**What you will do**
Scan the data. Collect each line that contains the word "BugSeq".

**Source data**

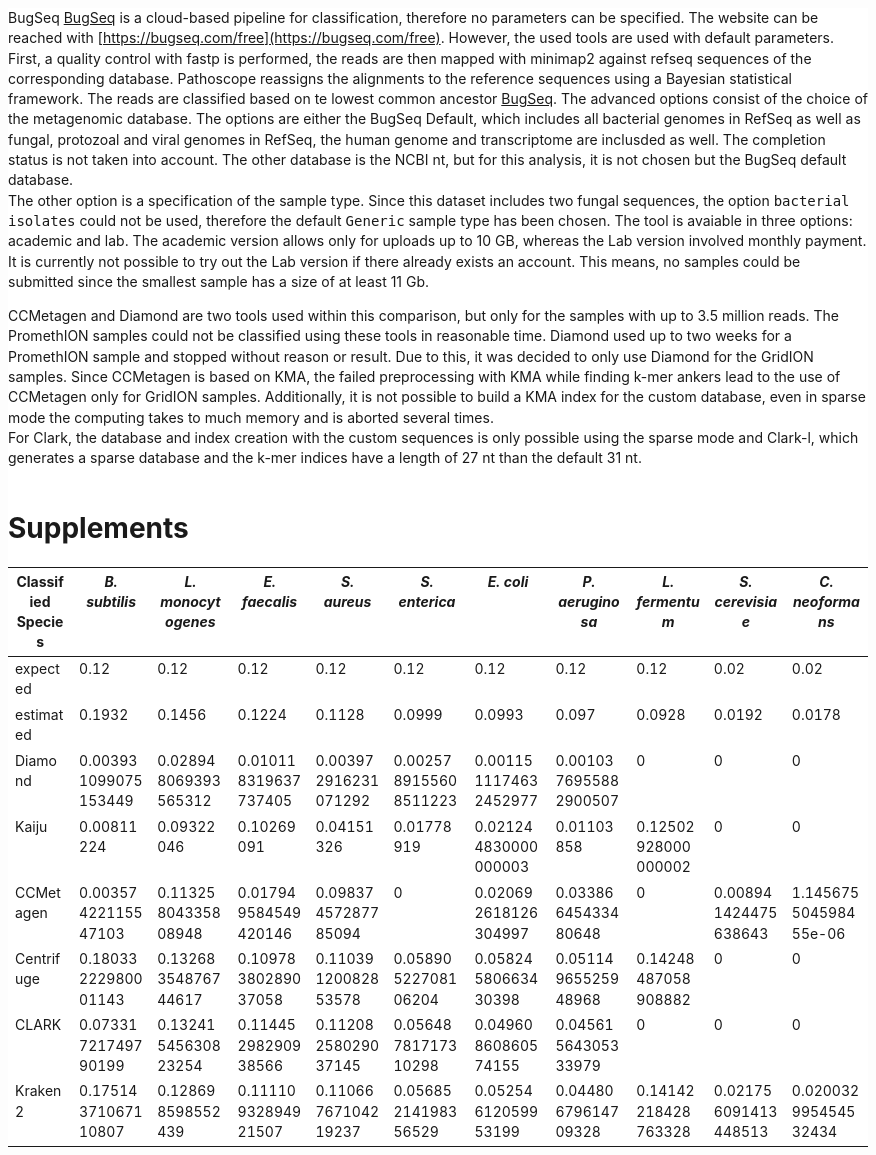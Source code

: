 BugSeq [BugSeq](https://doi.org/10.1186/s12859-021-04089-5 "Fan, J., Huang, S., & Chorlton, S. D. (2021). BugSeq: a highly accurate cloud platform for long-read metagenomic analyses. *BMC bioinformatics*, 22(1), 1-12.") is a cloud-based pipeline for classification, therefore no parameters can be specified. The website can be reached with [https://bugseq.com/free](https://bugseq.com/free). However, the used tools are used with default parameters. <br>
First, a quality control with fastp is performed, the reads are then mapped with minimap2 against refseq sequences of the corresponding database. Pathoscope reassigns the alignments to the reference sequences using a Bayesian statistical framework. The reads are classified based on te lowest common ancestor [BugSeq](https://doi.org/10.1186/s12859-021-04089-5 "Fan, J., Huang, S., & Chorlton, S. D. (2021). BugSeq: a highly accurate cloud platform for long-read metagenomic analyses. *BMC bioinformatics*, 22(1), 1-12."). 
The advanced options consist of the choice of the metagenomic database. The options are either the BugSeq Default, which includes all bacterial genomes in RefSeq as well as fungal, protozoal and viral genomes in RefSeq, the human genome and transcriptome are inclusded as well. The completion status is not taken into account. The other database is the NCBI nt, but for this analysis, it is not chosen but the BugSeq default database. <br>
The other option is a specification of the sample type. Since this dataset includes two fungal sequences, the option <tt>bacterial isolates</tt> could not be used, therefore the default <tt>Generic</tt> sample type has been chosen. The tool is avaiable in three options: academic and lab. The academic version allows only for uploads up to 10 GB, whereas the Lab version involved monthly payment. It is currently not possible to try out the Lab version if there already exists an account. This means, no samples could be submitted since the smallest sample has a size of at least 11 Gb. <br>

CCMetagen and Diamond are two tools used within this comparison, but only for the samples with up to 3.5 million reads. The PromethION samples could not be classified using these tools in reasonable time. Diamond used up to two weeks for a PromethION sample and stopped without reason or result. Due to this, it was decided to only use Diamond for the GridION samples. Since CCMetagen is based on KMA, the failed preprocessing with KMA while finding k-mer ankers lead to the use of CCMetagen only for GridION samples. Additionally, it is not possible to build a KMA index for the custom database, even in sparse mode the computing takes to much memory and is aborted several times.<br>
For Clark, the database and index creation with the custom sequences is only possible using the sparse mode and Clark-l, which generates a sparse database and the k-mer indices have a length of 27 nt than the default 31 nt.

# Supplements
| Classified Species 	| *B. subtilis*          	| *L. monocytogenes*     	| *E. faecalis*          	| *S. aureus*            	| *S. enterica*           	| *E. coli*               	| *P. aeruginosa*         	| *L. fermentum*        	| *S. cerevisiae*        	| *C. neoformans*         	|
|--------------------	|----------------------	|----------------------	|----------------------	|----------------------	|-----------------------	|-----------------------	|-----------------------	|---------------------	|----------------------	|-----------------------	|
| expected           	| 0.12                 	| 0.12                 	| 0.12                 	| 0.12                 	| 0.12                  	| 0.12                  	| 0.12                  	| 0.12                	| 0.02                 	| 0.02                  	|
| estimated          	| 0.1932               	| 0.1456               	| 0.1224               	| 0.1128               	| 0.0999                	| 0.0993                	| 0.097                 	| 0.0928              	| 0.0192               	| 0.0178                	|
| Diamond            	| 0.003931099075153449 	| 0.028948069393565312 	| 0.010118319637737405 	| 0.003972916231071292 	| 0.0025789155608511223 	| 0.0011511174632452977 	| 0.0010376955882900507 	| 0                   	| 0                    	| 0                     	|
| Kaiju              	| 0.00811224           	| 0.09322046           	| 0.10269091           	| 0.04151326           	| 0.01778919            	| 0.021244830000000003  	| 0.01103858            	| 0.12502928000000002 	| 0                    	| 0                     	|
| CCMetagen          	| 0.00357422115547103  	| 0.11325804335808948  	| 0.017949584549420146 	| 0.09837457287785094  	| 0                     	| 0.020692618126304997  	| 0.03386645433480648   	| 0                   	| 0.008941424475638643 	| 1.145675504598455e-06 	|
| Centrifuge         	| 0.18033222980001143  	| 0.13268354876744617  	| 0.10978380289037058  	| 0.11039120082853578  	| 0.05890522708106204   	| 0.05824580663430398   	| 0.05114965525948968   	| 0.14248487058908882 	| 0                    	| 0                     	|
| CLARK              	| 0.07331721749790199  	| 0.13241545630823254  	| 0.11445298290938566  	| 0.11208258029037145  	| 0.05648781717310298   	| 0.04960860860574155   	| 0.04561564305333979   	| 0                   	| 0                    	| 0                     	|
| Kraken2            	| 0.17514371067110807  	| 0.128698598552439    	| 0.11110932894921507  	| 0.11066767104219237  	| 0.05685214198356529   	| 0.05254612059953199   	| 0.04480679614709328   	| 0.14142218428763328 	| 0.021756091413448513 	| 0.020032995454532434  	|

**Reply**
: BugSeq [BugSeq](https://doi.org/10.1186/s12859-021-04089-5 "Fan, J., Huang, S., & Chorlton, S. D. (2021). BugSeq: a highly accurate cloud platform for long-read metagenomic analyses. *BMC bioinformatics*, 22(1), 1-12.") is a cloud-based pipeline for classification, therefore no parameters can be specified. The website can be reached with [https://bugseq.com/free](https://bugseq.com/free). However, the used tools are used with default parameters. <br>
First, a quality control with fastp is performed, the reads are then mapped with minimap2 against refseq sequences of the corresponding database. Pathoscope reassigns the alignments to the reference sequences using a Bayesian statistical framework. The reads are classified based on te lowest common ancestor [BugSeq](https://doi.org/10.1186/s12859-021-04089-5 "Fan, J., Huang, S., & Chorlton, S. D. (2021). BugSeq: a highly accurate cloud platform for long-read metagenomic analyses. *BMC bioinformatics*, 22(1), 1-12."). 
The advanced options consist of the choice of the metagenomic database. The options are either the BugSeq Default, which includes all bacterial genomes in RefSeq as well as fungal, protozoal and viral genomes in RefSeq, the human genome and transcriptome are inclusded as well. The completion status is not taken into account. The other database is the NCBI nt, but for this analysis, it is not chosen but the BugSeq default database. <br>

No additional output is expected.